─── Source information

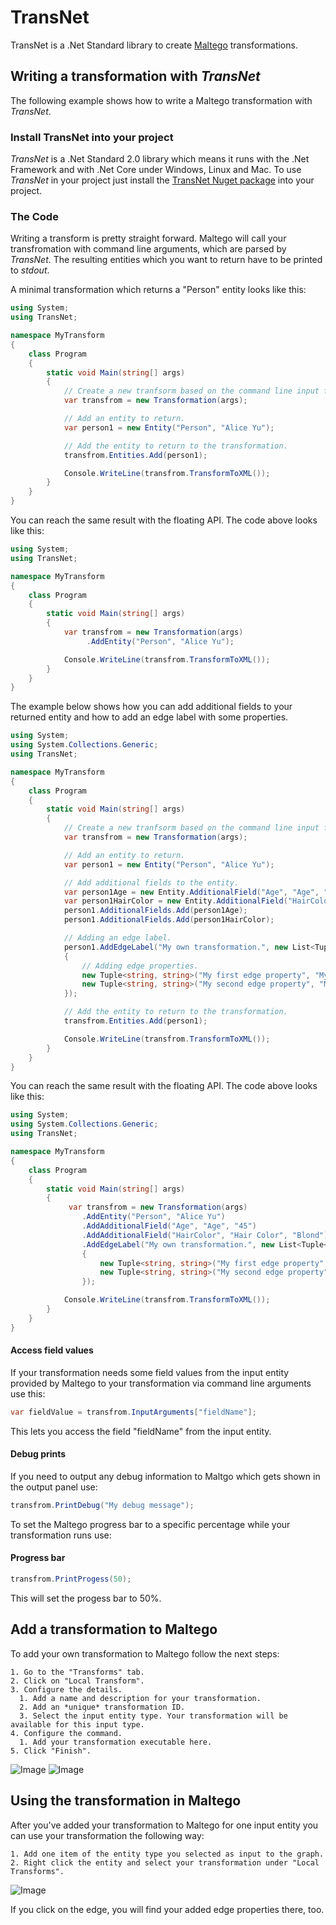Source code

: # TransNet
TransNet is a .Net Standard library to create [Maltego](https://www.paterva.com/web7/buy/maltego-clients.php) transformations.

## Writing a transformation with *TransNet*
The following example shows how to write a Maltego transformation with *TransNet*.

### Install TransNet into your project
*TransNet* is a .Net Standard 2.0 library which means it runs with the .Net Framework and with .Net Core under Windows, Linux and Mac.
To use *TransNet* in your project just install the [TransNet Nuget package](https://www.nuget.org/packages/TransNet/) into your project.

### The Code
Writing a transform is pretty straight forward. Maltego will call your transfromation with command line arguments, which are parsed by *TransNet*. 
The resulting entities which you want to return have to be printed to *stdout*.

A minimal transformation which returns a "Person" entity looks like this:

```csharp
using System;
using TransNet;

namespace MyTransform
{
    class Program
    {
        static void Main(string[] args)
        {
            // Create a new tranfsorm based on the command line input from Maltego.
            var transfrom = new Transformation(args);

            // Add an entity to return.
            var person1 = new Entity("Person", "Alice Yu");

            // Add the entity to return to the transformation.
            transfrom.Entities.Add(person1);

            Console.WriteLine(transfrom.TransformToXML());
        }
    }
}

```

You can reach the same result with the floating API. The code above looks like this:


```csharp
using System;
using TransNet;

namespace MyTransform
{
    class Program
    {
        static void Main(string[] args)
        {
            var transfrom = new Transformation(args)
                 .AddEntity("Person", "Alice Yu");

            Console.WriteLine(transfrom.TransformToXML());
        }
    }
}

```

The example below shows how you can add additional fields to your returned entity and how to add an edge label with some properties.

```csharp
using System;
using System.Collections.Generic;
using TransNet;

namespace MyTransform
{
    class Program
    {
        static void Main(string[] args)
        {
            // Create a new tranfsorm based on the command line input from Maltego.
            var transfrom = new Transformation(args);

            // Add an entity to return.
            var person1 = new Entity("Person", "Alice Yu");

            // Add additional fields to the entity.
            var person1Age = new Entity.AdditionalField("Age", "Age", "45");
            var person1HairColor = new Entity.AdditionalField("HairColor", "Hair Color", "Blond");
            person1.AdditionalFields.Add(person1Age);
            person1.AdditionalFields.Add(person1HairColor);

            // Adding an edge label.
            person1.AddEdgeLabel("My own transformation.", new List<Tuple<string, string>>
            {
                // Adding edge properties.
                new Tuple<string, string>("My first edge property", "My first edge property value"),
                new Tuple<string, string>("My second edge property", "My second edge property value")
            });

            // Add the entity to return to the transformation.
            transfrom.Entities.Add(person1);

            Console.WriteLine(transfrom.TransformToXML());
        }
    }
}
```

You can reach the same result with the floating API. The code above looks like this:

```csharp
using System;
using System.Collections.Generic;
using TransNet;

namespace MyTransform
{
    class Program
    {
        static void Main(string[] args)
        {
             var transfrom = new Transformation(args)
                .AddEntity("Person", "Alice Yu")
                .AddAdditionalField("Age", "Age", "45")
                .AddAdditionalField("HairColor", "Hair Color", "Blond")
                .AddEdgeLabel("My own transformation.", new List<Tuple<string, string>>
                {
                    new Tuple<string, string>("My first edge property", "My first edge property value"),
                    new Tuple<string, string>("My second edge property", "My second edge property value")
                });

            Console.WriteLine(transfrom.TransformToXML());
        }
    }
}
```

#### Access field values
If your transformation needs some field values from the input entity provided by Maltego to your transformation via command line arguments use this:
```csharp
var fieldValue = transfrom.InputArguments["fieldName"];
```
This lets you access the field "fieldName" from the input entity.


#### Debug prints
If you need to output any debug information to Maltgo which gets shown in the output panel use:

```csharp
transfrom.PrintDebug("My debug message");
```

To set the Maltego progress bar to a specific percentage while your transformation runs use:

#### Progress bar
```csharp
transfrom.PrintProgess(50);
```
This will set the progess bar to 50%.

## Add a transformation to Maltego
To add your own transformation to Maltego follow the next steps:

    1. Go to the "Transforms" tab.
    2. Click on "Local Transform".
    3. Configure the details.
      1. Add a name and description for your transformation.
      2. Add an *unique* transformation ID.
      3. Select the input entity type. Your transformation will be available for this input type.
    4. Configure the command.
      1. Add your transformation executable here.
    5. Click "Finish".
      
![Image](./Resources/Maltego-Local-Transform-1.png)
![Image](./Resources/Maltego-Local-Transform-2.png)

## Using the transformation in Maltego
After you've added your transformation to Maltego for one input entity you can use your transformation the following way:

    1. Add one item of the entity type you selected as input to the graph.
    2. Right click the entity and select your transformation under "Local Transforms".

![Image](./Resources/Maltego-Local-Transform-Result.png)

If you click on the edge, you will find your added edge properties there, too.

──────

§ **What is expected**: Please state how many lines of the material above include the word "Writing"; the number is the whole answer.

§ **Reply**: 2